## Records
════
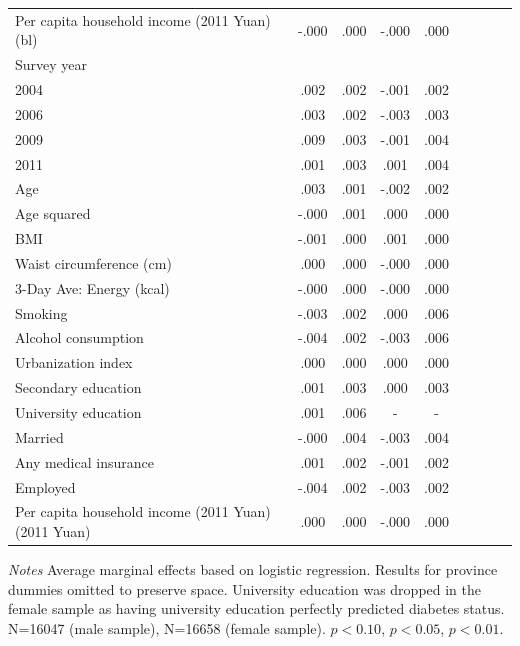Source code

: \begin{table}[p]
\begin{center}
\begin{adjustbox}{max width=\linewidth}
\begin{threeparttable}
{\begin{tabular}{l*{4}{S S}}
Per capita household income (2011 Yuan) (bl)&-.000 &.000         &-.000 &.000         \\
Survey year && \\
\hspace*{10mm}2004&.002 &.002         &-.001 &.002         \\
\hspace*{10mm}2006&.003 &.002         &-.003 &.003         \\
\hspace*{10mm}2009&.009\sym{***} &.003         &-.001 &.004         \\
\hspace*{10mm}2011&.001 &.003         &.001 &.004         \\
Age           &.003\sym{**} &.001         &-.002 &.002         \\
Age squared        &-.000\sym{**} &.001         &.000 &.000         \\
BMI          &-.001 &.000        &.001\sym{**} &.000         \\
Waist circumference (cm)         &.000 &.000         &-.000 &.000         \\
3-Day Ave: Energy (kcal)        &-.000 &.000         &-.000 &.000         \\
Smoking         &-.003 &.002         &.000 &.006         \\
Alcohol consumption        &-.004\sym{**} &.002         &-.003 &.006         \\
Urbanization index         &.000 &.000         &.000 &.000         \\
Secondary education     &.001 &.003         &.000 &.003         \\
University education    &.001 &.006         & - & -         \\
Married       &-.000 &.004         &-.003 &.004         \\
Any medical insurance     &.001 &.002         &-.001 &.002         \\
Employed         &-.004\sym{**} &.002         &-.003 &.002         \\
Per capita household income (2011 Yuan) (2011 Yuan) &.000 &.000         &-.000 &.000         \\
\bottomrule
\end{tabular}
\begin{tablenotes}
\item \footnotesize \textit{Notes} Average marginal effects based on logistic regression. Results for province dummies omitted to preserve space. University education was dropped in the female sample as having university education perfectly predicted diabetes status. N=16047 (male sample), N=16658 (female sample). \sym{*} \(p<0.10\), \sym{**} \(p<0.05\), \sym{***} \(p<0.01\). \\
\end{tablenotes}
}
\end{threeparttable}

\end{adjustbox}
\end{center}
\end{table}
════
This task asks for the data above repeated exactly, without a single picture.

Source code

: \begin{table}[p]
\begin{center}
\begin{adjustbox}{max width=\linewidth}
\begin{threeparttable}
{\begin{tabular}{l*{4}{S S}}
Per capita household income (2011 Yuan) (bl)&-.000 &.000         &-.000 &.000         \\
Survey year && \\
\hspace*{10mm}2004&.002 &.002         &-.001 &.002         \\
\hspace*{10mm}2006&.003 &.002         &-.003 &.003         \\
\hspace*{10mm}2009&.009\sym{***} &.003         &-.001 &.004         \\
\hspace*{10mm}2011&.001 &.003         &.001 &.004         \\
Age           &.003\sym{**} &.001         &-.002 &.002         \\
Age squared        &-.000\sym{**} &.001         &.000 &.000         \\
BMI          &-.001 &.000        &.001\sym{**} &.000         \\
Waist circumference (cm)         &.000 &.000         &-.000 &.000         \\
3-Day Ave: Energy (kcal)        &-.000 &.000         &-.000 &.000         \\
Smoking         &-.003 &.002         &.000 &.006         \\
Alcohol consumption        &-.004\sym{**} &.002         &-.003 &.006         \\
Urbanization index         &.000 &.000         &.000 &.000         \\
Secondary education     &.001 &.003         &.000 &.003         \\
University education    &.001 &.006         & - & -         \\
Married       &-.000 &.004         &-.003 &.004         \\
Any medical insurance     &.001 &.002         &-.001 &.002         \\
Employed         &-.004\sym{**} &.002         &-.003 &.002         \\
Per capita household income (2011 Yuan) (2011 Yuan) &.000 &.000         &-.000 &.000         \\
\bottomrule
\end{tabular}
\begin{tablenotes}
\item \footnotesize \textit{Notes} Average marginal effects based on logistic regression. Results for province dummies omitted to preserve space. University education was dropped in the female sample as having university education perfectly predicted diabetes status. N=16047 (male sample), N=16658 (female sample). \sym{*} \(p<0.10\), \sym{**} \(p<0.05\), \sym{***} \(p<0.01\). \\
\end{tablenotes}
}
\end{threeparttable}

\end{adjustbox}
\end{center}
\end{table}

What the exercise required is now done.